For those interested in the nitty gritty... The first part, when de-tangled looks like this:
$? ? s/;s/s;;$?/ :
s/(.*)/...lots of punctuation.../;
The $?
at the beginning of the line is the pre-defined variable containing the child error, which no doubt serves only as obfuscation. It will be undefined, as there can be no child error at this point.
The questionmark following it is the start of a ternary operator
CONDITION ? IF_TRUE : IF_FALSE
Which is also added simply to obfuscate. The expression returned for true is a substitution regex, where the /
slash delimiter has been replaced with colon s:pattern:replacement:
. Above, I have put back slashes. The other expression, which is the one that will be executed is also a substitution regex, albeit an incredibly long one. The delimiter is semi-colon.
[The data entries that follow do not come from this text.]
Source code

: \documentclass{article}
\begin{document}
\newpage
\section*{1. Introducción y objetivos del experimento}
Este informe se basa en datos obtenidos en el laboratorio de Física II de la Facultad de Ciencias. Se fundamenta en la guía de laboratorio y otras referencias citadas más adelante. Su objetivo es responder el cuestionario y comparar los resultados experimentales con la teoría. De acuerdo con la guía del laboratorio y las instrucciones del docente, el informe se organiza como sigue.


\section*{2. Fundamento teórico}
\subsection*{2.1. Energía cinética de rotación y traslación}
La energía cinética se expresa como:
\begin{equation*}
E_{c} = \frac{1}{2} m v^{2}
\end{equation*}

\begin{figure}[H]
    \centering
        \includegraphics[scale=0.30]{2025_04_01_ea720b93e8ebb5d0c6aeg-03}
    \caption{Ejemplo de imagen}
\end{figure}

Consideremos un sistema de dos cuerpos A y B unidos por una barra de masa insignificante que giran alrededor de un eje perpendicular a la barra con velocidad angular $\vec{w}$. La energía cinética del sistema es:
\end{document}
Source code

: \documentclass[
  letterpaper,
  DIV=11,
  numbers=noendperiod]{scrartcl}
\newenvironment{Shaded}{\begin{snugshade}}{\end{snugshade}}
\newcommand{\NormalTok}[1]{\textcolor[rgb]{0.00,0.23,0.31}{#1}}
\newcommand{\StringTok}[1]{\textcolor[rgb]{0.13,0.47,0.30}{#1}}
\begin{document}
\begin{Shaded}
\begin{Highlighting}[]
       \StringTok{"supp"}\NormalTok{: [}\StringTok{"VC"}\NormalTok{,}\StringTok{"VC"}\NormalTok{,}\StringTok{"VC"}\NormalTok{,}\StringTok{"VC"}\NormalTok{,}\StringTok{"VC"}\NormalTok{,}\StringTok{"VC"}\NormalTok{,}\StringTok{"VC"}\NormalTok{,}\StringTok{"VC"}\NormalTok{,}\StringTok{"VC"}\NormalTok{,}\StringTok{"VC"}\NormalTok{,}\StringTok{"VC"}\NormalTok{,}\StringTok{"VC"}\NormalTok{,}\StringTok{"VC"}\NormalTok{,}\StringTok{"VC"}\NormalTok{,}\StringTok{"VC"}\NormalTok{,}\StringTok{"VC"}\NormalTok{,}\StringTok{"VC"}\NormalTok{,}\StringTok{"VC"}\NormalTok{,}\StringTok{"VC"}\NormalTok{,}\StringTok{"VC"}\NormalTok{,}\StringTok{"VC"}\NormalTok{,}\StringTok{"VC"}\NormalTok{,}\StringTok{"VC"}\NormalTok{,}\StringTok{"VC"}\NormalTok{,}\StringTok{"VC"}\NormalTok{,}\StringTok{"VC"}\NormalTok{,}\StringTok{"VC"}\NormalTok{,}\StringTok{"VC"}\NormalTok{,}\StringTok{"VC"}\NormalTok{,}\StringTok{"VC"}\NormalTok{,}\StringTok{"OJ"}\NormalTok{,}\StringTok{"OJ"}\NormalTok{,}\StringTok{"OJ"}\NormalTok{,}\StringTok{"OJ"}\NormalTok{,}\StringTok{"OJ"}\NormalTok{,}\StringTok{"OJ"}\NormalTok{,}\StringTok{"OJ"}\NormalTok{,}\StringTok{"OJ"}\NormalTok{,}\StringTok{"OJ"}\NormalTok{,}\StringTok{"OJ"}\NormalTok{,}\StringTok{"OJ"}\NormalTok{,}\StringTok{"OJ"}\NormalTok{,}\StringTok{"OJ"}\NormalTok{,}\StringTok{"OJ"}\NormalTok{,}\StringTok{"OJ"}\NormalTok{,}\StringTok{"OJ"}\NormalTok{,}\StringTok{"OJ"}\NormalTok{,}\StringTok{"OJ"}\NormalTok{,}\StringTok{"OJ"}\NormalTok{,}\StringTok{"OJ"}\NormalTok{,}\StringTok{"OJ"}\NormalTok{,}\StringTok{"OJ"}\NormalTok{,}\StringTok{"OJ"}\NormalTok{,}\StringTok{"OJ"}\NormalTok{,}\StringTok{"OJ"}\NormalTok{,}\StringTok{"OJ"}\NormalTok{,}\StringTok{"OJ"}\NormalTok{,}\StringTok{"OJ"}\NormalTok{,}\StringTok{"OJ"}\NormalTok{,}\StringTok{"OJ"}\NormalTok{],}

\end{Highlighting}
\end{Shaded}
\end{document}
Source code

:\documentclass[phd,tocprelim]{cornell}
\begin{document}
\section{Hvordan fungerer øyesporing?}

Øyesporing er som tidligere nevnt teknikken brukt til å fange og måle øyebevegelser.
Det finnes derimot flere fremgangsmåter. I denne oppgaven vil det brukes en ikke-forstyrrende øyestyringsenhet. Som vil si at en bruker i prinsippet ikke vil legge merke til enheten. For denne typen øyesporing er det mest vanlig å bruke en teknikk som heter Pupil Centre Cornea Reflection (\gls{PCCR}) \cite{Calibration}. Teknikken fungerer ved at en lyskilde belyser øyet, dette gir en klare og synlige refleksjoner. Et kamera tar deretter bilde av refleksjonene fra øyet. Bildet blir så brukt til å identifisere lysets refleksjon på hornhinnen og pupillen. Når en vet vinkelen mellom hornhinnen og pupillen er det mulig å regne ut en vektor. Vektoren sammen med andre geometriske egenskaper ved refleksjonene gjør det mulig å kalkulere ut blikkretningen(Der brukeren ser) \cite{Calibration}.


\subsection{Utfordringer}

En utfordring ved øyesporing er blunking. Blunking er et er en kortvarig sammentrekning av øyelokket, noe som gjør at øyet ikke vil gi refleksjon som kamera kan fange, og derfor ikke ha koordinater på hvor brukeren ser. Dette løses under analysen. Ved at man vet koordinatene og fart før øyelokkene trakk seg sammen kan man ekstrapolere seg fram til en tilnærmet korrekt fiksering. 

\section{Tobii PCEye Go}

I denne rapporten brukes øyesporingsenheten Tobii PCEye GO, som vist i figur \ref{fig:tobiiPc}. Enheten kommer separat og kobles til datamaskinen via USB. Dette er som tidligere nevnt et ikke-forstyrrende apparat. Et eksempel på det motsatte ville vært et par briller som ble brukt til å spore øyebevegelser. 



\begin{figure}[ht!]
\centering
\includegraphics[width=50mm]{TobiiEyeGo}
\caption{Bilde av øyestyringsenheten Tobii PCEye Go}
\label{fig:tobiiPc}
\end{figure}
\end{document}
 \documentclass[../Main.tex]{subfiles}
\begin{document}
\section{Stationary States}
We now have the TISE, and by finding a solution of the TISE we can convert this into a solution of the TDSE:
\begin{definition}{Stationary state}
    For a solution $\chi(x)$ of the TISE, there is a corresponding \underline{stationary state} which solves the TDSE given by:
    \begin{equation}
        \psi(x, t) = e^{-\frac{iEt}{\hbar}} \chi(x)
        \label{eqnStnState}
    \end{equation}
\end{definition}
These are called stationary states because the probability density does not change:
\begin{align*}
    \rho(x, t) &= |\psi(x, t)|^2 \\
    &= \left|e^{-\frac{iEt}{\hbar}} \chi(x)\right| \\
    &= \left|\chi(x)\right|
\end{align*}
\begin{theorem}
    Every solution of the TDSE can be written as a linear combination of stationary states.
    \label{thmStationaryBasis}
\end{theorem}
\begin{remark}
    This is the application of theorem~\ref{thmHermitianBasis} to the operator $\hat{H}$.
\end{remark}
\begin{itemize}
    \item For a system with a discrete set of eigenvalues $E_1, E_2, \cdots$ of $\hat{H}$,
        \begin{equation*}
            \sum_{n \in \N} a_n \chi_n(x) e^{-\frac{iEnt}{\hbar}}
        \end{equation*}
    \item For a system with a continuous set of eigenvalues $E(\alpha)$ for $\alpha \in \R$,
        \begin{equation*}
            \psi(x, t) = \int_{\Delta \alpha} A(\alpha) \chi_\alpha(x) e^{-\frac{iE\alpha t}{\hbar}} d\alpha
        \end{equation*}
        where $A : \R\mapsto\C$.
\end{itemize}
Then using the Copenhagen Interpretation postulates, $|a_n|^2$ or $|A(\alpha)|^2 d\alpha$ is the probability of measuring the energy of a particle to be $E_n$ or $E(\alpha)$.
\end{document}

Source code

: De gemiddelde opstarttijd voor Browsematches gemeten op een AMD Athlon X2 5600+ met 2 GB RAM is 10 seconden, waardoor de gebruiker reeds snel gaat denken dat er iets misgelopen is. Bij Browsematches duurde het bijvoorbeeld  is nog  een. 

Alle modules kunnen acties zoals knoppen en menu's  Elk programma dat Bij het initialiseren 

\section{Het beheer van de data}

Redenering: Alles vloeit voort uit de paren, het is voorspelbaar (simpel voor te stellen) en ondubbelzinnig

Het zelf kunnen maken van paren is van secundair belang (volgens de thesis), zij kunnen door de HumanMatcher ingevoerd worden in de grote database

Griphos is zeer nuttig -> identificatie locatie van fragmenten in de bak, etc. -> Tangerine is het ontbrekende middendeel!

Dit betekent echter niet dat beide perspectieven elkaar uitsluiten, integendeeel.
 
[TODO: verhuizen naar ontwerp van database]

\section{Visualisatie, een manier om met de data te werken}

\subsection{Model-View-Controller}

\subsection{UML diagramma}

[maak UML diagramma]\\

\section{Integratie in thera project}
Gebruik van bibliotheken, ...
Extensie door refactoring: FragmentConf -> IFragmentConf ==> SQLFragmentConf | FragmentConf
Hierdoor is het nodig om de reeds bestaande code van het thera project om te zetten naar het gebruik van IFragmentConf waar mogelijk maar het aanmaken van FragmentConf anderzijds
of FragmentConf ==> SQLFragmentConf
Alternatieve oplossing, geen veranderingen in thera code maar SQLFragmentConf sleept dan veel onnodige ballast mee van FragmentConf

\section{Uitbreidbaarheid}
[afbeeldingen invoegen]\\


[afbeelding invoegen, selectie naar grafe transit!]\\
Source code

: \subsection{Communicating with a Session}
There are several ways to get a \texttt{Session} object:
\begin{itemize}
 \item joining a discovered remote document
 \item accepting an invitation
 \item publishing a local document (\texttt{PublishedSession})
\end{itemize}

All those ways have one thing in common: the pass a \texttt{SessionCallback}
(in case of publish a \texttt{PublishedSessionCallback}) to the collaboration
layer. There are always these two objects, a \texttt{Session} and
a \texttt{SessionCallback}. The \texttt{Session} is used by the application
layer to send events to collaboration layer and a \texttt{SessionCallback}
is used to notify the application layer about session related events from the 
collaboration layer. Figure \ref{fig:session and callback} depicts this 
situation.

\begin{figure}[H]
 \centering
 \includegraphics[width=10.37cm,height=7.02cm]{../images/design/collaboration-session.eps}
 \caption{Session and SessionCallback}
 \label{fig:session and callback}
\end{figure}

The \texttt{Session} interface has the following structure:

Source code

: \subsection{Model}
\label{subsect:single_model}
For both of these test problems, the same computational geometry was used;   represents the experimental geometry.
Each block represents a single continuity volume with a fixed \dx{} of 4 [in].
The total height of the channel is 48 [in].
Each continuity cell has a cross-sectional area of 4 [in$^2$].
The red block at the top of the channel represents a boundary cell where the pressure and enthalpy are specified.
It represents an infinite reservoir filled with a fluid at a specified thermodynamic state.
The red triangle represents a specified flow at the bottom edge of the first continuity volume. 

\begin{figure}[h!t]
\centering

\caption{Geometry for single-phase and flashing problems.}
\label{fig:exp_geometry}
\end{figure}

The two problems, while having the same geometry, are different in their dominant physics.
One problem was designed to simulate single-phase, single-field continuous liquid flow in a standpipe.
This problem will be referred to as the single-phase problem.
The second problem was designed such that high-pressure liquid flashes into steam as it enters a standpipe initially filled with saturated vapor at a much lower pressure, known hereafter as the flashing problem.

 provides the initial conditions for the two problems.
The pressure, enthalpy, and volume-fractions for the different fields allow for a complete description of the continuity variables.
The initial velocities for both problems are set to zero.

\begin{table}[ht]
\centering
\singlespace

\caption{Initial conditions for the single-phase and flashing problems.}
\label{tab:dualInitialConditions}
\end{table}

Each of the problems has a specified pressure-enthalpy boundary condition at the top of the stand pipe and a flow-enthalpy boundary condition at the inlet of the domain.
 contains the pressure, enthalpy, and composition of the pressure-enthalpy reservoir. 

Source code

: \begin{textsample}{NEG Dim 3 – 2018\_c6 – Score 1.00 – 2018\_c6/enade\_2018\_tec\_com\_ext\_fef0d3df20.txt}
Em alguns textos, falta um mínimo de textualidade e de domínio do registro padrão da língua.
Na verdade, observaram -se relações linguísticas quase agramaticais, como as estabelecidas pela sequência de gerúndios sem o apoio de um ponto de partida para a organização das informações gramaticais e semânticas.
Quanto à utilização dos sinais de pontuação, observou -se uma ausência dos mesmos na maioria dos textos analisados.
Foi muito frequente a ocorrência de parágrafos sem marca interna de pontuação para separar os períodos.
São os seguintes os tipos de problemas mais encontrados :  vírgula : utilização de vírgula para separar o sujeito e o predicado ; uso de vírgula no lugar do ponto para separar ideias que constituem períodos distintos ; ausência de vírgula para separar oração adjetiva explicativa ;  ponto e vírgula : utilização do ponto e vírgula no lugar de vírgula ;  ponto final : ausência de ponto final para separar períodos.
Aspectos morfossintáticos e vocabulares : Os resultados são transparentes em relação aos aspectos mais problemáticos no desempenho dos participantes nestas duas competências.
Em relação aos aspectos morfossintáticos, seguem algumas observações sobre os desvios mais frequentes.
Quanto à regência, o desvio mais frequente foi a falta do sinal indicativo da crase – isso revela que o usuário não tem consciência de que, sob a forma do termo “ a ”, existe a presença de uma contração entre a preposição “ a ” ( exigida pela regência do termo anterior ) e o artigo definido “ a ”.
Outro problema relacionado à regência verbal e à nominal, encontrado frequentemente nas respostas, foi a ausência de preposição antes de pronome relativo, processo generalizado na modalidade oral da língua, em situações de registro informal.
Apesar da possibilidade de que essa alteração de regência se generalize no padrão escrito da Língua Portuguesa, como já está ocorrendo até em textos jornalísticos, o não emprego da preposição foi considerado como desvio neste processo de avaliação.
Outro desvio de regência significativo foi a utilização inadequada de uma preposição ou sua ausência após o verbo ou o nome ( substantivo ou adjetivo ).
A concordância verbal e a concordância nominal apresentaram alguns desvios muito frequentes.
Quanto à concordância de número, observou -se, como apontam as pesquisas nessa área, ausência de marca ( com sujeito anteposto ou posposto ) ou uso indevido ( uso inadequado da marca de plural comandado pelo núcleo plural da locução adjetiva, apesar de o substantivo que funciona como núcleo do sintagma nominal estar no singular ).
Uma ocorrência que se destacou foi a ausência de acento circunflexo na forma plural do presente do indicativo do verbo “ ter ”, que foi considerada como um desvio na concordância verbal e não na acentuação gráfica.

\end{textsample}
This substitution replaces .*
in $_
- the default input and pattern-searching space - with a rather large amount of punctuation characters, which represents the bulk of the code. Since .*
matches any string, even the empty string, it will simply get inserted into $_
, and is for all intents and purposes identical to simply assigning the string to $_
, which is what I did:
$_ = q;]="&\%[=.*.,-))'-,-# .......;;
The following lines are a transliteration and another substitution. (I inserted comments to point out the delimiters)
y; -"[%-.:<-@]-`{-}#~\$\\;{\$()*.0-9\;\\_rs}&a-h;;
#^ ^ ^ ^
#1 2 3
(1,2,3 are delimiters, the semi-colon between 2 and 3 is escaped)
The basic gist of it is that various characters and ranges -"
(space to double quote), and something that looks like character classes (with ranges) [%-.:<-@]
, but isn't, get transliterated into more legible characters e.g. curly braces, dollar sign, parentheses,0-9
, etc.
s;(.*);$_;see;
The next substitution is where the magic happens. It is also a substitution with obfuscated delimiters, but with three modifers: see
. s
does nothing in this case, as it only allows the wildcard character .
to match newline. ee
means to evaluate the expression twice, however.
In order to see what I was evaluating, I performed the transliteration and printed the result. I suspect that I somewhere along the line got some characters corrupted, because there were subtle errors, but here's the short (cleaned up) version:
s;(.*);73756220656e6372797074696f6e5f6 .....;; # very long line of alphanumerics
s;(..);chr(hex($1));eg;
s;(.*);$_;see;
s;(.*);704b652318371910023c761a3618265 .....;; # another long line
s;(..);chr(hex($1));eg;
&e_echr(\$_);
s;(.*);$_;see;
The long regexes are once again the data containers, and insert data into $_
to be evaluated as code.
The s/(..)/chr(hex($1))/eg;
is starting to look rather legible. It is basically reading two characters at the time from $_
and converting it from hex to corresponding character.
The next to last line &e_echr(\$_);
stumped me for a while, but it is a subroutine that is defined somewhere in this evaluated code, as hobbs so aptly was able to decode. The dollar sign is prefixed by backslash, meaning it is a reference to $_
: I.e. that the subroutine can change the global variable.
After quite a few evaluations, $_
is run through this subroutine, after which whatever is contained in $_
is evaluated a last time. Presumably this time executing the code. As hobbs said, a key is required, which is taken from the environment %ENV
of the machine where the script runs. Which we do not have.